In fact, the number one definition on the Merriam-Webster online dictionary defines the term “alchemy” as “…a medieval chemical science and speculative philosophy aiming to achieve the transmutation of the base metals into gold, the discovery of a universal cure for disease, and the discovery of a means of indefinitely prolonging life.” Pretty impressive if done, no? Like, can I take my brass napkin rings and transmute them into a gold necklace? (Wouldn’t THAT be something?) It is the second and third definitions to which I refer in my use of “alchemy.” Alchemy is “…a power or process that changes or transforms something in a mysterious or impressive way” or “an inexplicable or mysterious transmuting.” Transmuting is exactly what you think it is: to change or alter in form, appearance, or nature and especially to a higher form. Or, in other words, it is taking something base and creating greatness. That, Dear Reader, I believe is our life’s purpose: Taking something mundane or minor and creating greatness. Greatness, however, is a judgment and may not have the same definition for each of us as individuals. I like to term this as my own “personal alchemy” or how I made myself better than my base metal construction of yesterday.
If life is energy, and we’ve created the daily distractions out of a sense of confusion, how can we fix this? That doesn’t mean we quit our jobs and go on an adventure. Many times, our jobs bring those adventures to us, for our benefit, while we are working in the factory line, or in the office with cubicles, or outdoors. There are many ways to have an adventure. Right now, I have a tick bite on my leg that I’m watching and trying to decide if I need medical attention. I envision that it will give me an adventure, just like my cancer or other life events. Not all alchemy needs to be negative; the positive is also a learning experience. How do you alchemize your positive experiences? I believe it is my passion or greater intuition that creates the opportunity for alchemizing myself into gold.

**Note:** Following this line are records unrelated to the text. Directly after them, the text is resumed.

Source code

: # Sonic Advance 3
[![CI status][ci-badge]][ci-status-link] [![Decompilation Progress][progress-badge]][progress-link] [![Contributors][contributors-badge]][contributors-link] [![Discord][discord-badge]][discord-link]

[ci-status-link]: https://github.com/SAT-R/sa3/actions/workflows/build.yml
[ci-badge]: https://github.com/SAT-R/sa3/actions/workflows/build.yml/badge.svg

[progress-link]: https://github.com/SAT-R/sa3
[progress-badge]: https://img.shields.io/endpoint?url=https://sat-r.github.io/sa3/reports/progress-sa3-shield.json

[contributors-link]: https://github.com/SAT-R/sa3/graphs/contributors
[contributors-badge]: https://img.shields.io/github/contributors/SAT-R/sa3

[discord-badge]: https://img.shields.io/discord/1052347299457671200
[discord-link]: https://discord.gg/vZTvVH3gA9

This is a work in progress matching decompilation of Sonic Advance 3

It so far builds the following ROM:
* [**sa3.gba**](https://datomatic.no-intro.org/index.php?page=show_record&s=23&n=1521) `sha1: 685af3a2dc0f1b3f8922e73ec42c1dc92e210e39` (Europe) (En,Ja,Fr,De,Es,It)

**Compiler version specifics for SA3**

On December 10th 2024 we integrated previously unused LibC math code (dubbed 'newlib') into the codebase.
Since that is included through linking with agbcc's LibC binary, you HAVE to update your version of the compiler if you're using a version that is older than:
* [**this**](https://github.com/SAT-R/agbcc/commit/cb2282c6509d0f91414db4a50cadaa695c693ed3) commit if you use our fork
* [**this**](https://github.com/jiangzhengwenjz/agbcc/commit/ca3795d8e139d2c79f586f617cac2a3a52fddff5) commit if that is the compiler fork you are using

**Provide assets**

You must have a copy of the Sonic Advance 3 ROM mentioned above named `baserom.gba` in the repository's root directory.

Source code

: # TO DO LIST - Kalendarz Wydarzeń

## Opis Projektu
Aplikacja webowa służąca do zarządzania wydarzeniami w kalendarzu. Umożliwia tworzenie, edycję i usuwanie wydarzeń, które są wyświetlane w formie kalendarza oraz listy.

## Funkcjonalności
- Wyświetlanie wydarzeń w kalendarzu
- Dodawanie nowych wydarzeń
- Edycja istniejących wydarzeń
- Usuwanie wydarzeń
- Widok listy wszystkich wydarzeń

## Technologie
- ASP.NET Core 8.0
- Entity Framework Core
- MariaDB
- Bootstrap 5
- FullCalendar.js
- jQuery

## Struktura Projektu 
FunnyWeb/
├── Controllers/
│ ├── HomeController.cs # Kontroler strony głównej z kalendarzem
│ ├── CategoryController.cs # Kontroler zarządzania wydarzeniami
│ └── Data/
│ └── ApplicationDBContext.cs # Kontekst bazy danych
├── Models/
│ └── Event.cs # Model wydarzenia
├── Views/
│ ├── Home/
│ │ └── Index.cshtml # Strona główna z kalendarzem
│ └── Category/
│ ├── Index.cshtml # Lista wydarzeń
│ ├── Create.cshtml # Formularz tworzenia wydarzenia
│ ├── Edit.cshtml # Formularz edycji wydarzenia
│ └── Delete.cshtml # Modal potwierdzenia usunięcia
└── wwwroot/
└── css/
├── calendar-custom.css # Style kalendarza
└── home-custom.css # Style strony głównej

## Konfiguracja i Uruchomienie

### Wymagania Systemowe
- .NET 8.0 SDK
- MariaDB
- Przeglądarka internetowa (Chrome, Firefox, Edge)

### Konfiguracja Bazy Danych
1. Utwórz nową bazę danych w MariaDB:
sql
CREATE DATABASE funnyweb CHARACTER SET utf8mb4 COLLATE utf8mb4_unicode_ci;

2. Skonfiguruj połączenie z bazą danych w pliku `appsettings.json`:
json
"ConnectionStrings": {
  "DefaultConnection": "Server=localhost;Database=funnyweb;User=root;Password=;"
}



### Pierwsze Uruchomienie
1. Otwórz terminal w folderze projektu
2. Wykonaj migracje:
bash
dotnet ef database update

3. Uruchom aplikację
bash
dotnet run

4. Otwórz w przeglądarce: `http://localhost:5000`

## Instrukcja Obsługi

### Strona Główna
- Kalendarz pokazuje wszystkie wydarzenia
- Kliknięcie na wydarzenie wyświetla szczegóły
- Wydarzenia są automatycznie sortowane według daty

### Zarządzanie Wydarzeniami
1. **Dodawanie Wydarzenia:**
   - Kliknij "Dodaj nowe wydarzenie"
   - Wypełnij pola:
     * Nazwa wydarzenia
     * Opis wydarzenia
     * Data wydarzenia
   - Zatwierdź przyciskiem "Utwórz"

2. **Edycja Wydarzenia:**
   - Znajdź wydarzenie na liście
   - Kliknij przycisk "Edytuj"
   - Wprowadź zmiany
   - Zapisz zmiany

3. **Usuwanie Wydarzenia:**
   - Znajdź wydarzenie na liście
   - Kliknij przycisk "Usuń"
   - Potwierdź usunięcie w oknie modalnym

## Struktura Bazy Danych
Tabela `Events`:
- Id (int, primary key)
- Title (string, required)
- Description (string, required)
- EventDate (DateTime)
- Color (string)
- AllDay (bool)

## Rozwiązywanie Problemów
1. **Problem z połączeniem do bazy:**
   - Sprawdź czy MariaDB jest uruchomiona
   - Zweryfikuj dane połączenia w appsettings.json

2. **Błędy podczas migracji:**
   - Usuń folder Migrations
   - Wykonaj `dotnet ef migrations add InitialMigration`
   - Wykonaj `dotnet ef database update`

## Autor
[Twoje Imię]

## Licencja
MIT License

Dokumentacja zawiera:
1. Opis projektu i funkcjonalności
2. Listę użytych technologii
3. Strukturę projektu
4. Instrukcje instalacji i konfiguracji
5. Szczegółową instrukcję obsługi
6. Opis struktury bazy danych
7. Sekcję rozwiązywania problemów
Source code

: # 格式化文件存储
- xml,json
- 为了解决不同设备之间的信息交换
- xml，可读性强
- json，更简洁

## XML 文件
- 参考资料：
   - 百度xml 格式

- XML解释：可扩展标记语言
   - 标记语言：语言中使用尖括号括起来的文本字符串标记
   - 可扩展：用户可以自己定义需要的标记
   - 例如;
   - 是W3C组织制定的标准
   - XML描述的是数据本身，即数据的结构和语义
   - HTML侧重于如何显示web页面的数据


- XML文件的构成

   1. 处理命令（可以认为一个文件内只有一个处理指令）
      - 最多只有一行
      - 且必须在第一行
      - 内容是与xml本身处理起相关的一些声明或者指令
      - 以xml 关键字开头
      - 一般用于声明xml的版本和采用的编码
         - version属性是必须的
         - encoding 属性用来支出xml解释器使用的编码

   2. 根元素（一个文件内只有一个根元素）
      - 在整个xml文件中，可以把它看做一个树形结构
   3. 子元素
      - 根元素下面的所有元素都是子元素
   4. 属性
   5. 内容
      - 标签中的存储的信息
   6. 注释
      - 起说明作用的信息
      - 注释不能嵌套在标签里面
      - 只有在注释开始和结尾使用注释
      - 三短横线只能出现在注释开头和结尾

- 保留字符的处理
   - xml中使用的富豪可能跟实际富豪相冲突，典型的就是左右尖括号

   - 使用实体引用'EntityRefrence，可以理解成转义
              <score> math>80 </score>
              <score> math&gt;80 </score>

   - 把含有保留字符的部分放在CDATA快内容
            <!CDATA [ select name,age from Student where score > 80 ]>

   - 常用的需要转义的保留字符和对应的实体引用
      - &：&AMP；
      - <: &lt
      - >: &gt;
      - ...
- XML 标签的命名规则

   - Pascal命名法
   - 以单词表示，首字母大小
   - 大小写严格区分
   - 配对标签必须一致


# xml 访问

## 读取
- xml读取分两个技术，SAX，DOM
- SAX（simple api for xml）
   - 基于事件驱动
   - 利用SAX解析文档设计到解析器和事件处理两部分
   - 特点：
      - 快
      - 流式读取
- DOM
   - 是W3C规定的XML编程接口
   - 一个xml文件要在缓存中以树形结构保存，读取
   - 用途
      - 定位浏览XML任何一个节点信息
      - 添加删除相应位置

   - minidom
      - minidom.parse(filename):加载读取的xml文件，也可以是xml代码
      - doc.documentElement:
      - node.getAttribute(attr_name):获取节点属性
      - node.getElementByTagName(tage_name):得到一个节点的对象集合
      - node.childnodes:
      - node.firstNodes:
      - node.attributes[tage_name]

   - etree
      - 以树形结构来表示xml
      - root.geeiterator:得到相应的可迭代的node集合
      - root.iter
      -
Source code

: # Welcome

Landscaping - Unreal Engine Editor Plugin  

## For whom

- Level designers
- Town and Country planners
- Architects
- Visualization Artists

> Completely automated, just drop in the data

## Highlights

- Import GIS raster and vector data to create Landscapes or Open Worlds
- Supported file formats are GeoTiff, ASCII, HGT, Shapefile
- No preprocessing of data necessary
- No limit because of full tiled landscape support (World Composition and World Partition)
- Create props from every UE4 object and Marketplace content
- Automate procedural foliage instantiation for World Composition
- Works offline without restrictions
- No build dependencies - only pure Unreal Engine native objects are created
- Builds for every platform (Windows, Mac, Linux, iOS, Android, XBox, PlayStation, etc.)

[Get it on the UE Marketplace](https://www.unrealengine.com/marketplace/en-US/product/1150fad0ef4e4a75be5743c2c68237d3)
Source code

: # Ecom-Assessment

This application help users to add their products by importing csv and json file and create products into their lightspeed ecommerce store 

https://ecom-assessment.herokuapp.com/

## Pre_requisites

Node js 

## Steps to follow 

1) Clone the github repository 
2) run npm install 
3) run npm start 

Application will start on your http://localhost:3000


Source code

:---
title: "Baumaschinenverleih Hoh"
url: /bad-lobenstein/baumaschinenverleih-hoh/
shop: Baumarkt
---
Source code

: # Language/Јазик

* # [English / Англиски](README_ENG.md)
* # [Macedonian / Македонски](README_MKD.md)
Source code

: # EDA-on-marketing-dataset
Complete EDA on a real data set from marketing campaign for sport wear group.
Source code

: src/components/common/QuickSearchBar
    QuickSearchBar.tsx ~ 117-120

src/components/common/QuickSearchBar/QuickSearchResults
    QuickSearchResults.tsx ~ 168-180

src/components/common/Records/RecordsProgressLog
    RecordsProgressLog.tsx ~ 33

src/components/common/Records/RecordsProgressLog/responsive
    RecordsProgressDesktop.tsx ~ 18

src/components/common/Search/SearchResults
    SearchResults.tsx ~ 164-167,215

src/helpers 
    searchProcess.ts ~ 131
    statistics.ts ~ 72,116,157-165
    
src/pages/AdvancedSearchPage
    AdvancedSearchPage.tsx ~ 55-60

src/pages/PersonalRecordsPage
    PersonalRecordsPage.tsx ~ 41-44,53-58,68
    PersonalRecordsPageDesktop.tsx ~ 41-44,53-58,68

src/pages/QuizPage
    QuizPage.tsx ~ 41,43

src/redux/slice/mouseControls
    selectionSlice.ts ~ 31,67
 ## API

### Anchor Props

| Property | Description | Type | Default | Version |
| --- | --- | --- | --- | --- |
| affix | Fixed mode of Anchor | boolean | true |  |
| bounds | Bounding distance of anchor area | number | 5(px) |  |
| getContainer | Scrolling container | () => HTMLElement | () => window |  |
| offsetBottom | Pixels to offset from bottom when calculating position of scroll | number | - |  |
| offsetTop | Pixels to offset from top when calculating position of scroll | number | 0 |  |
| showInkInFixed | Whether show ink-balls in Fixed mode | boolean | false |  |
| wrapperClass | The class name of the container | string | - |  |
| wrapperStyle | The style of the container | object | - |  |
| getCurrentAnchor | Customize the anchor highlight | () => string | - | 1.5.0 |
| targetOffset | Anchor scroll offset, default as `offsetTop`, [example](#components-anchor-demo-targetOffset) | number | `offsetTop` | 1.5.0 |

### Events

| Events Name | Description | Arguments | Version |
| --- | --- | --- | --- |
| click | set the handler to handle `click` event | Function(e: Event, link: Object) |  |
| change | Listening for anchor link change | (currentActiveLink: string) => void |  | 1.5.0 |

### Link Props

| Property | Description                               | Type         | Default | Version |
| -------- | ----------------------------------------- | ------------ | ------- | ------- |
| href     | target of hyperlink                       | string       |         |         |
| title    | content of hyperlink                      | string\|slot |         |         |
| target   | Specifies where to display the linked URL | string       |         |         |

We are all gold just as we are but may not believe that because we’ve actually alchemized our living experiences through the brain’s filtration system and came out with the wrong answer. The idea of disappointing my parents is a filter that is realized by my skating but also comes through in very different ways, too. This single filter is huge and has impacted – or alchemized – my life experiences.
What is your filter, and how does it impact the alchemy of living? Learning this, Dear Reader, will teach you about your own personal energy, and how to live in a vibrational world with a greater sense of happiness. Peace.